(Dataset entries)
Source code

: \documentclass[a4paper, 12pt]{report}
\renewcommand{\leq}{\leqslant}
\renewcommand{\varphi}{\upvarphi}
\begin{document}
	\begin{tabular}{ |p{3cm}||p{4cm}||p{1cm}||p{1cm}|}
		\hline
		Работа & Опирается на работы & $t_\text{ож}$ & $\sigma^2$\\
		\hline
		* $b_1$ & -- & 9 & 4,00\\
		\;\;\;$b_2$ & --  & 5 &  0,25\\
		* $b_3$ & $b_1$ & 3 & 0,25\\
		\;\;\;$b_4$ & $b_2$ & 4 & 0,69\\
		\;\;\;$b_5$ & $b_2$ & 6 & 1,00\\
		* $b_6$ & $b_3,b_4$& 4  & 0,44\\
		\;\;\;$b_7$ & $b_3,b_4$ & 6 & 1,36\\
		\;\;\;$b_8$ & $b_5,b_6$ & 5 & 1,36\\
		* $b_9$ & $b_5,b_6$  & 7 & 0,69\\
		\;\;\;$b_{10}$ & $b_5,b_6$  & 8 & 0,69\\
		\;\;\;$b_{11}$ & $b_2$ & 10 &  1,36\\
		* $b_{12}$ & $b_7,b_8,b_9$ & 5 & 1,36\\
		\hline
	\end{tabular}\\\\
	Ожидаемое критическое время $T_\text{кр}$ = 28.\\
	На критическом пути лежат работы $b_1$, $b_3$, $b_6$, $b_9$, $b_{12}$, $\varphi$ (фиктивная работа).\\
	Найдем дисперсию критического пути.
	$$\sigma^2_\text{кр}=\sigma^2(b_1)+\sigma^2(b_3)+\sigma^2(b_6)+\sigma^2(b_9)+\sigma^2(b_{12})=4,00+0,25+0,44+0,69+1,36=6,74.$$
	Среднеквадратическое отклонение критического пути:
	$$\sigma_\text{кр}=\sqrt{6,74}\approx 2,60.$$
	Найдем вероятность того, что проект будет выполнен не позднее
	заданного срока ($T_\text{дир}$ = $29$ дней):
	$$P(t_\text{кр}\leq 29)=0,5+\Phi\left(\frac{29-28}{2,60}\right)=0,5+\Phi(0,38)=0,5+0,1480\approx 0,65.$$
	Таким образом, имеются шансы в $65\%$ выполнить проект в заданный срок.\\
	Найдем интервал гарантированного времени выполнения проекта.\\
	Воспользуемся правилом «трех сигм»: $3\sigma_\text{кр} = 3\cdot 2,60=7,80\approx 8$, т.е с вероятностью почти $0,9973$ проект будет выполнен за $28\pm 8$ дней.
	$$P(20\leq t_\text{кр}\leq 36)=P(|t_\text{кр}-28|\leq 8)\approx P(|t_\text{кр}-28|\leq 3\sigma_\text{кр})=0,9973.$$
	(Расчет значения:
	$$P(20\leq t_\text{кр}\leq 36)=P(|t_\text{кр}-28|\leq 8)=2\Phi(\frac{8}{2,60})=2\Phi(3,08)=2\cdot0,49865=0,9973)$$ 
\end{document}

◆ WORK TO COMPLETE ◆
Take every line above carrying "будет" and return it.

◆ ANSWER ◆
	Найдем вероятность того, что проект будет выполнен не позднее
	Воспользуемся правилом «трех сигм»: $3\sigma_\text{кр} = 3\cdot 2,60=7,80\approx 8$, т.е с вероятностью почти $0,9973$ проект будет выполнен за $28\pm 8$ дней.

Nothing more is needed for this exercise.